2. Le contenu des déclarations d'intérêts : des déclarations sincères et précises

Sur le fondement de ces objectifs, vos co-rapporteurs ont déterminé le contenu des futures déclarations d'intérêts.

a) Une obligation générale de sincérité de la déclaration

En premier lieu, le groupe de travail a souhaité que la déclaration d'intérêts soit un outil souple, capable de s'adapter à la situation particulière de tous les parlementaires et leur permettant de prendre leurs responsabilités face à leurs pairs et aux citoyens.

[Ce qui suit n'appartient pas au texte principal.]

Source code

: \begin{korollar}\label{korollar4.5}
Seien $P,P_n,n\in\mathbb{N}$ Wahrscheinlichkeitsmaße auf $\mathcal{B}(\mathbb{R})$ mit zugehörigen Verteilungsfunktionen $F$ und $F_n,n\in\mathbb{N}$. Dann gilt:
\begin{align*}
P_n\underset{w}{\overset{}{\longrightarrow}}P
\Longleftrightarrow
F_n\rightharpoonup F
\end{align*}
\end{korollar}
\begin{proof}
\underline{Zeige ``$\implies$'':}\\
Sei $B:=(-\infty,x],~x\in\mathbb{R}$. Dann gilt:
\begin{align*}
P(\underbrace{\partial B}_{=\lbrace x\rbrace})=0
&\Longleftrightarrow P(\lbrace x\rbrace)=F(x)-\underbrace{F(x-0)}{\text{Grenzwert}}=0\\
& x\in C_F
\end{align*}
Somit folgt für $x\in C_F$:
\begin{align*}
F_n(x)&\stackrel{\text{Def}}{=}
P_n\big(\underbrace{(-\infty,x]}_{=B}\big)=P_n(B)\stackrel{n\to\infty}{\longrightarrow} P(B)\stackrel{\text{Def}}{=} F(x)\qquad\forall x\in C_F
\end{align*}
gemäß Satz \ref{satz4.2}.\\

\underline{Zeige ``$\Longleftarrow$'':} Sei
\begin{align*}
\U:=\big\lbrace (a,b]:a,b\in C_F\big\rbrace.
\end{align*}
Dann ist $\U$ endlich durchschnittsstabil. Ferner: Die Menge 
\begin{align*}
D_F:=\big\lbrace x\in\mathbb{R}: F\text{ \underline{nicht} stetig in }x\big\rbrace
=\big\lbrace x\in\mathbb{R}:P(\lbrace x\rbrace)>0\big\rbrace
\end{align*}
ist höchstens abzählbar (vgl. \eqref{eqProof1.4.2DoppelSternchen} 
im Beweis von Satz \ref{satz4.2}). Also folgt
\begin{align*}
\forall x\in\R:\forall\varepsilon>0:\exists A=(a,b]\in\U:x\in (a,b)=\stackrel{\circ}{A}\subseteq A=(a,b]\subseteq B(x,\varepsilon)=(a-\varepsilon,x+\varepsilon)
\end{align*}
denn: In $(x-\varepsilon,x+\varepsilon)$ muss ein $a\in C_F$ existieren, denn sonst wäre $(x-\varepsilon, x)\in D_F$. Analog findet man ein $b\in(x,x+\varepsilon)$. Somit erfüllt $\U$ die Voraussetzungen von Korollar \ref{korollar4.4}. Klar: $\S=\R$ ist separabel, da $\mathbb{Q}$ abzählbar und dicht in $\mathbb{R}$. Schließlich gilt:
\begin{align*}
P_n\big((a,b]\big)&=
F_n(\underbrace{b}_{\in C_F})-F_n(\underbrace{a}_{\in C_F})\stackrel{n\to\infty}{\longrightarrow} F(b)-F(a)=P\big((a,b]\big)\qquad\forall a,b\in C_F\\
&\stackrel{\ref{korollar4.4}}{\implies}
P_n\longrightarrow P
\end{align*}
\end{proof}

Dès lors, dans un souci de pragmatisme, les membres du groupe de travail ont majoritairement considéré que, si des exigences minimales devaient être définies par les textes (c'est-à-dire par la loi ou par une instruction du Bureau), il serait vain de vouloir énumérer, dans une norme figée, l'ensemble des éléments qui doivent figurer dans la déclaration d'intérêts : en effet, le législateur ne saurait tout prévoir, si bien que toute énumération limitative des intérêts soumis à une obligation de déclaration risque, à l'usage, de s'avérer incomplète ou de donner lieu à des stratégies de contournement.

Vos co-rapporteurs estiment donc que la solution la plus efficace pour garantir l'exhaustivité de la déclaration est de faire la liste des éléments « de base » devant y être retracés et d'y superposer une exigence générale de sincérité de la déclaration . Ce choix non seulement garantirait que les membres du Parlement soient confrontés à des règles claires et à des indications précises sur l'étendue de leurs obligations (ce qui assurerait la lisibilité et l'objectivité de la norme), mais surtout permettrait à l'organisme destinataire des déclarations d'intérêts de demander des éclaircissements sur les déclarations qui lui sembleraient inexactes, lacunaires ou incomplètes, ou encore d'en solliciter la rectification.

Propositions n°s 8 et 9

Mettre en place une exigence générale de sincérité des déclarations d'intérêts.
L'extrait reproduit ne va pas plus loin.